[Rendered images with source text]
· · ·

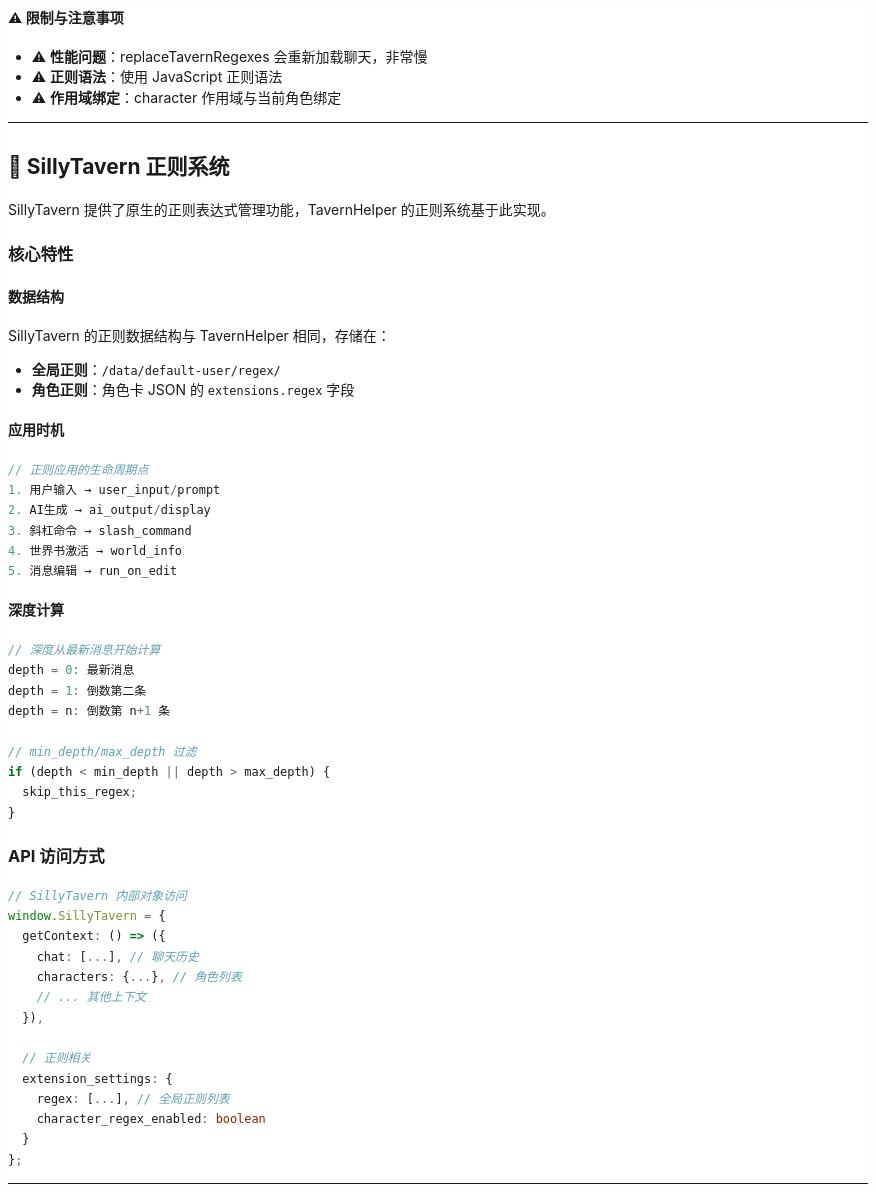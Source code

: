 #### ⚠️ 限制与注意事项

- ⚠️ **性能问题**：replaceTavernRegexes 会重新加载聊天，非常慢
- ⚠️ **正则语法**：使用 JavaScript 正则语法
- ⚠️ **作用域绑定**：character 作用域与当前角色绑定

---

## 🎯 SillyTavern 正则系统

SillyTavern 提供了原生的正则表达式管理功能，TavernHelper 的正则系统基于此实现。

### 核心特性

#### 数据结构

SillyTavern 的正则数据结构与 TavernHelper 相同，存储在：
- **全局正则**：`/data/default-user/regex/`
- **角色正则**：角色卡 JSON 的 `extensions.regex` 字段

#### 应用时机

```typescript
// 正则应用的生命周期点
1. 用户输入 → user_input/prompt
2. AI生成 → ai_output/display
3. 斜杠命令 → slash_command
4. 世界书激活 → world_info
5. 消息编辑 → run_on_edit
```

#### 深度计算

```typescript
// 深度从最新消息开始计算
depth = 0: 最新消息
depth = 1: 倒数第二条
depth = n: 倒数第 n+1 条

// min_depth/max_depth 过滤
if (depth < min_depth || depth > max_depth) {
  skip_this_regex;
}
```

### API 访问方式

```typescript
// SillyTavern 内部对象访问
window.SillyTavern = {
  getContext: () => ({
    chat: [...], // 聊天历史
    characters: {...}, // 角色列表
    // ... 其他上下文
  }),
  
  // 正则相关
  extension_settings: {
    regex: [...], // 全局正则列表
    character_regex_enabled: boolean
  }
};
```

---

· · ·

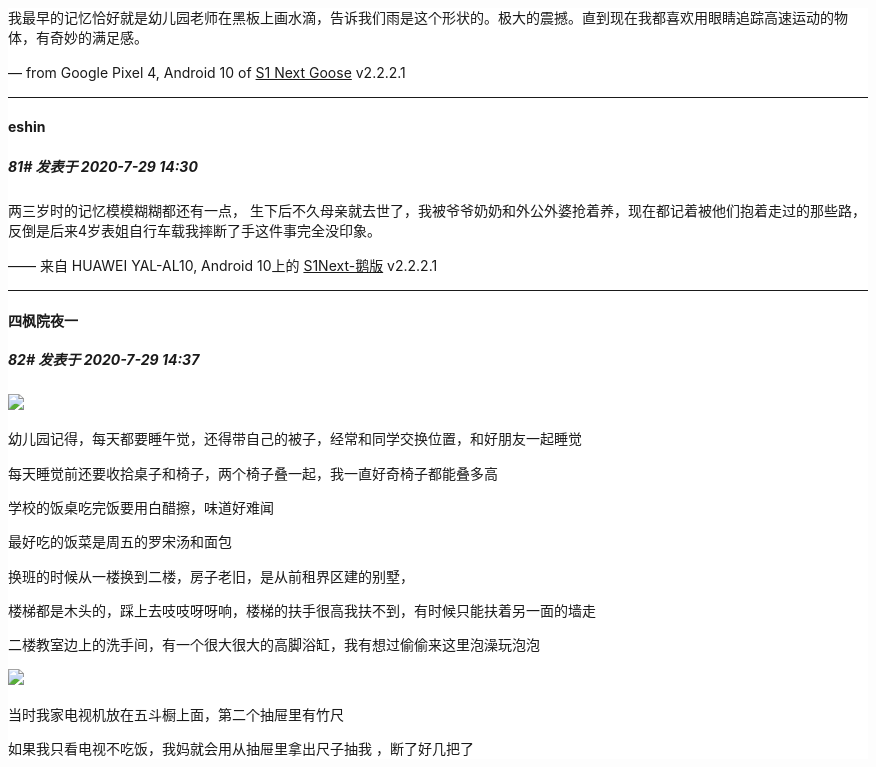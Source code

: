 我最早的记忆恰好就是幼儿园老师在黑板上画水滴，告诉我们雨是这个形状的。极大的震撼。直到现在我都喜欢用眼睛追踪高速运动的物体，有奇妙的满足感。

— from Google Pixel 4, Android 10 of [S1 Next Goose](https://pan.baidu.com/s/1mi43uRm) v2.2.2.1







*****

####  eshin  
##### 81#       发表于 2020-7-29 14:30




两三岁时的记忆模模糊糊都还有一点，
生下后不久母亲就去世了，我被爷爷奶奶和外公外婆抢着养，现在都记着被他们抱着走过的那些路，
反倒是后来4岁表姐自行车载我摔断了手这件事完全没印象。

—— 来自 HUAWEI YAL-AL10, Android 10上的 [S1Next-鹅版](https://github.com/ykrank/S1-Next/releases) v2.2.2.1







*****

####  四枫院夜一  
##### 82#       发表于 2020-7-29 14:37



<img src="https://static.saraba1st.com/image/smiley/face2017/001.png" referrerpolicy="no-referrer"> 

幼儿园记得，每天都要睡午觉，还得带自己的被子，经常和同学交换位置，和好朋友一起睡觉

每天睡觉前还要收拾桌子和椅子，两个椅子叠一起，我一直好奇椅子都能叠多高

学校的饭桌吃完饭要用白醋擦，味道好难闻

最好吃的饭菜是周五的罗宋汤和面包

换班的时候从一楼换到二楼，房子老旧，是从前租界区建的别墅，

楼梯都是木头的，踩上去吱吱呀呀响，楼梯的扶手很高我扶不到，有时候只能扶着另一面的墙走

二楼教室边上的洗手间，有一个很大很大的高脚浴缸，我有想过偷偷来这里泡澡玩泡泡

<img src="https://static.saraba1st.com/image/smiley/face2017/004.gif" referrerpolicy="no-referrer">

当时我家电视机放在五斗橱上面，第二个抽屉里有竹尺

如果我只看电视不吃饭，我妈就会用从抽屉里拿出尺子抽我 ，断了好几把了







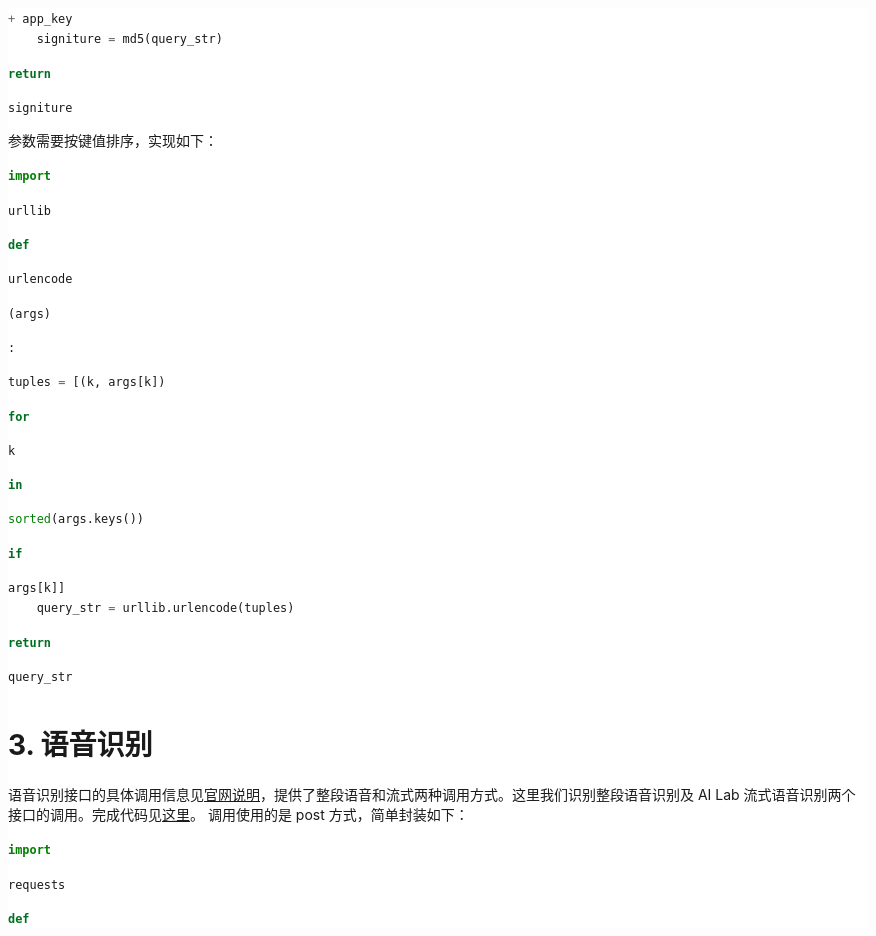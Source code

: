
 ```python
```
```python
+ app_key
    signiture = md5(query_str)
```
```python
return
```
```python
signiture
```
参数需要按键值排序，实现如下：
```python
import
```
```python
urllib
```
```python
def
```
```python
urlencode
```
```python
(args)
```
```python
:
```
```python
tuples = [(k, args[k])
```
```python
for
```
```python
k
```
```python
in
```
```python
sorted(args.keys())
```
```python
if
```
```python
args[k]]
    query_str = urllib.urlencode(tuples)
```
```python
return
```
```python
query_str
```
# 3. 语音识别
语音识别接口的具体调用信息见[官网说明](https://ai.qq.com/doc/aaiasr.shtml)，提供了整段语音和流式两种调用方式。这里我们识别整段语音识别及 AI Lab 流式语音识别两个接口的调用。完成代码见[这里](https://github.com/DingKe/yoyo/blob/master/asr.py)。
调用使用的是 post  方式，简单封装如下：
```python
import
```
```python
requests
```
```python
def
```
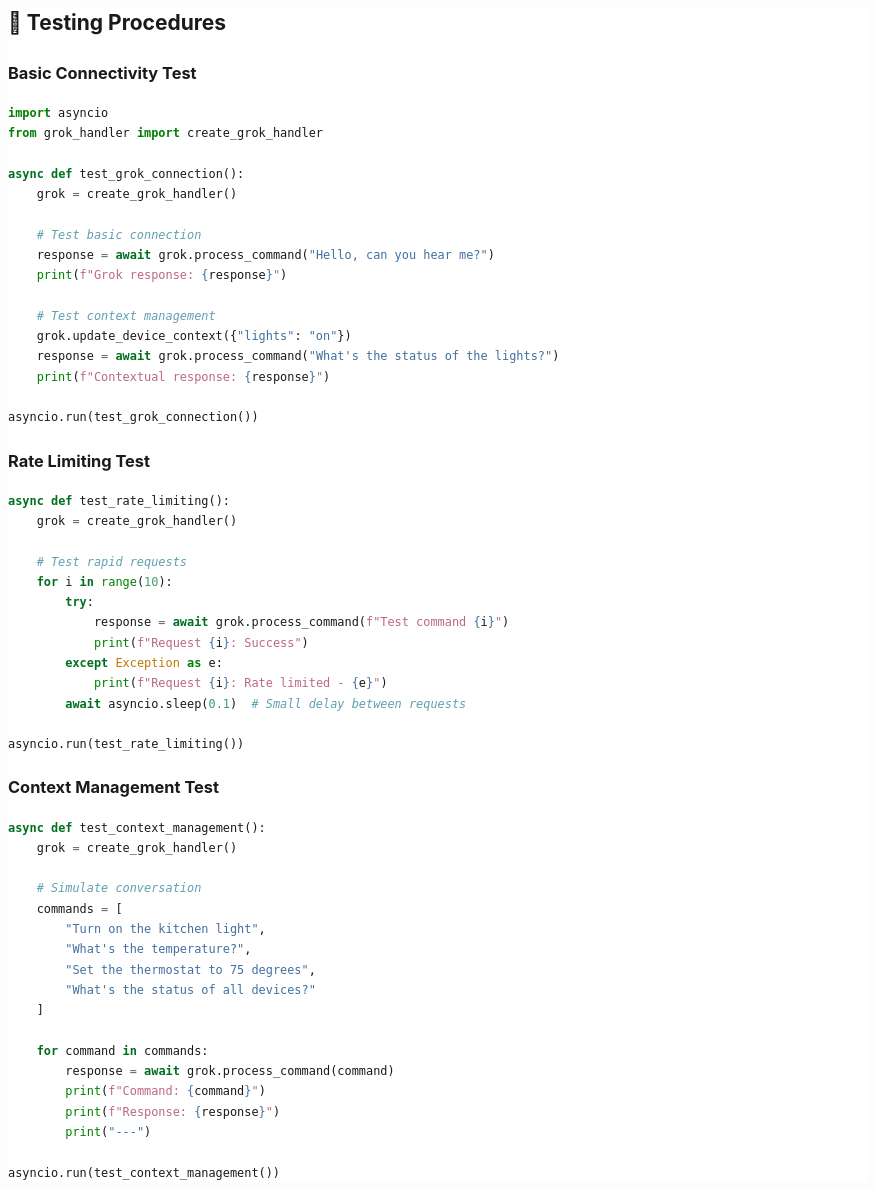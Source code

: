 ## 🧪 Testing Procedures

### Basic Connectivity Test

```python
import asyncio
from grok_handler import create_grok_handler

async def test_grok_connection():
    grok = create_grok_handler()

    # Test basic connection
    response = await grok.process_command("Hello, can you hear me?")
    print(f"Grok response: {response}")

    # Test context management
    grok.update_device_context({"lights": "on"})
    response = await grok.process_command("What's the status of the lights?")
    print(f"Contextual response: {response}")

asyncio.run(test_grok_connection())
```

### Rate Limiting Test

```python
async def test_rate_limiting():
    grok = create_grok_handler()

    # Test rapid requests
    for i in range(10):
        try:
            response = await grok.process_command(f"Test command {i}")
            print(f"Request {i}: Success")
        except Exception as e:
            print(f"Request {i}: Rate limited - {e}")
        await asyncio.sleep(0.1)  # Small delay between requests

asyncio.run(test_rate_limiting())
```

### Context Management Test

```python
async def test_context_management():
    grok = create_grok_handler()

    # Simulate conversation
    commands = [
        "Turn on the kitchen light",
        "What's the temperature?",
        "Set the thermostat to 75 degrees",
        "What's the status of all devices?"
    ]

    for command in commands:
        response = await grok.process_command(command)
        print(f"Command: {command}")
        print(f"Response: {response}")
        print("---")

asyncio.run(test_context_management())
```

· · ·

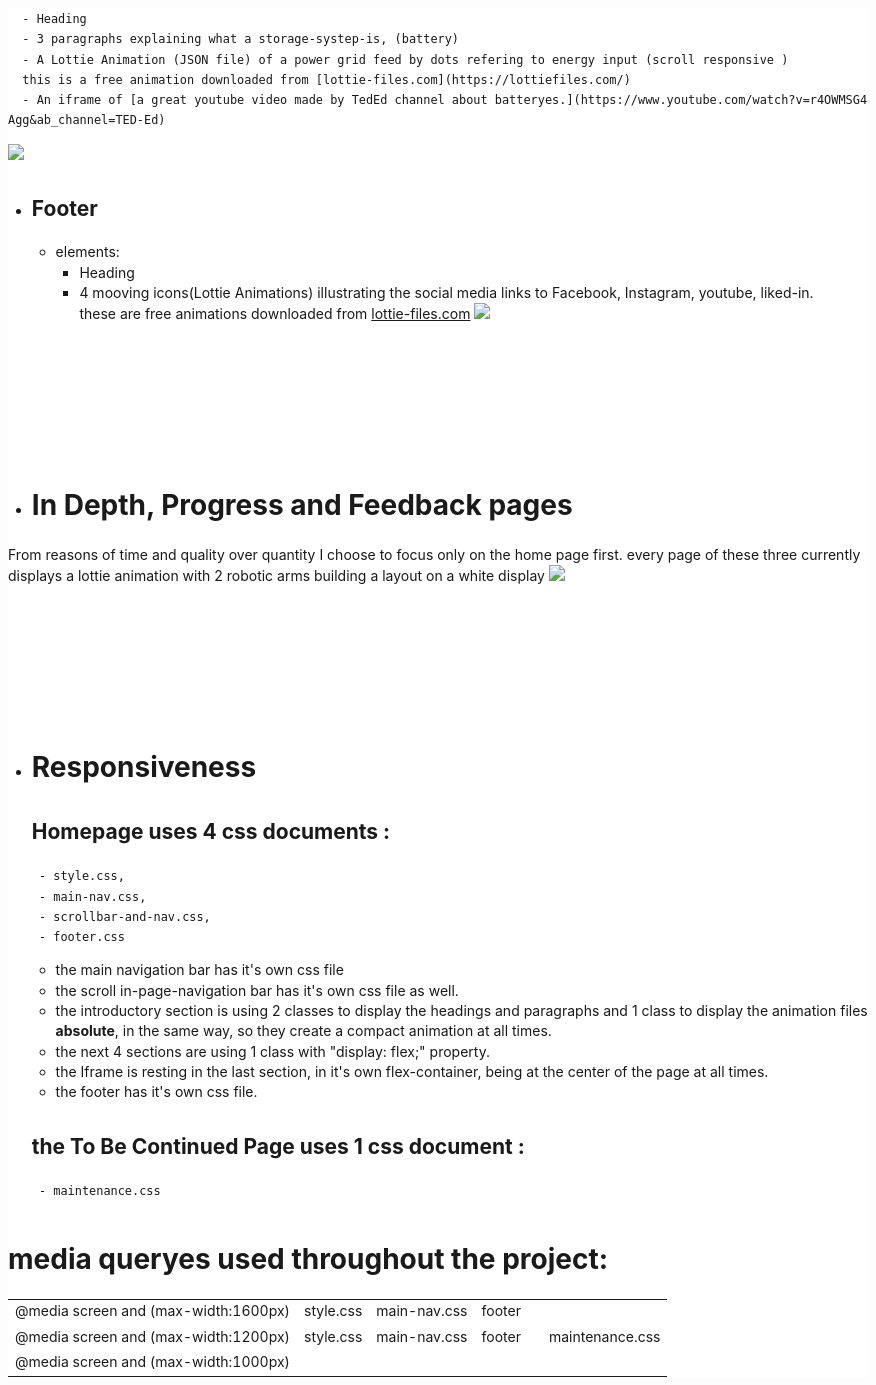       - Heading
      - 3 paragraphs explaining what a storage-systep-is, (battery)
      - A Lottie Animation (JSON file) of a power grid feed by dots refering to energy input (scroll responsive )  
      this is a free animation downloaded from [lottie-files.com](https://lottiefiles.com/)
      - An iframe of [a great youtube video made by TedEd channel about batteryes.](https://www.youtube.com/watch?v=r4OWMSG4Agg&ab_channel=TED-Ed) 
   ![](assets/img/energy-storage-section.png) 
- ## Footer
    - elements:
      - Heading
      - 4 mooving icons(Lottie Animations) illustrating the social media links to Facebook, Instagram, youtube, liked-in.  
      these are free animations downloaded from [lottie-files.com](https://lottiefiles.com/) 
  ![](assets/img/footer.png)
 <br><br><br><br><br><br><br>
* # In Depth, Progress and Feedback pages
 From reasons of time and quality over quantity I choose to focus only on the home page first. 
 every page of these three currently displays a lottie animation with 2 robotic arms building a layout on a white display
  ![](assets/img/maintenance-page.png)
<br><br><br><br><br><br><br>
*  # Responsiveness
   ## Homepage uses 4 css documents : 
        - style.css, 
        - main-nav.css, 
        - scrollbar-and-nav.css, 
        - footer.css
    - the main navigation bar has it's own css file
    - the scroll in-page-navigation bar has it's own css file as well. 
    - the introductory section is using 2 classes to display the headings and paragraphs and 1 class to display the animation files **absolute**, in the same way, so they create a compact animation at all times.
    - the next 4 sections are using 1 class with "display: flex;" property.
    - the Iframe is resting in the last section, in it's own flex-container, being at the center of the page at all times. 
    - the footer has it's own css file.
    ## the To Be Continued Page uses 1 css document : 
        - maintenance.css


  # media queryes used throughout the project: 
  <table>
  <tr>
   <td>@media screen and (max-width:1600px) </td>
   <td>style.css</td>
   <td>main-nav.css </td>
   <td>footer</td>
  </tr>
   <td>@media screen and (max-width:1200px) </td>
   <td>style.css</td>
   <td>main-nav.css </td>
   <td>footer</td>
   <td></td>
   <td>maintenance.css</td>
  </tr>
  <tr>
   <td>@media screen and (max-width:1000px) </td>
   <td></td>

· · ·

◆ Problem description ◆
Copy from the entries only those lines that hold the word "downloaded".

◆ Solved problem ◆
      this is a free animation downloaded from [lottie-files.com](https://lottiefiles.com/)
      these are free animations downloaded from [lottie-files.com](https://lottiefiles.com/) 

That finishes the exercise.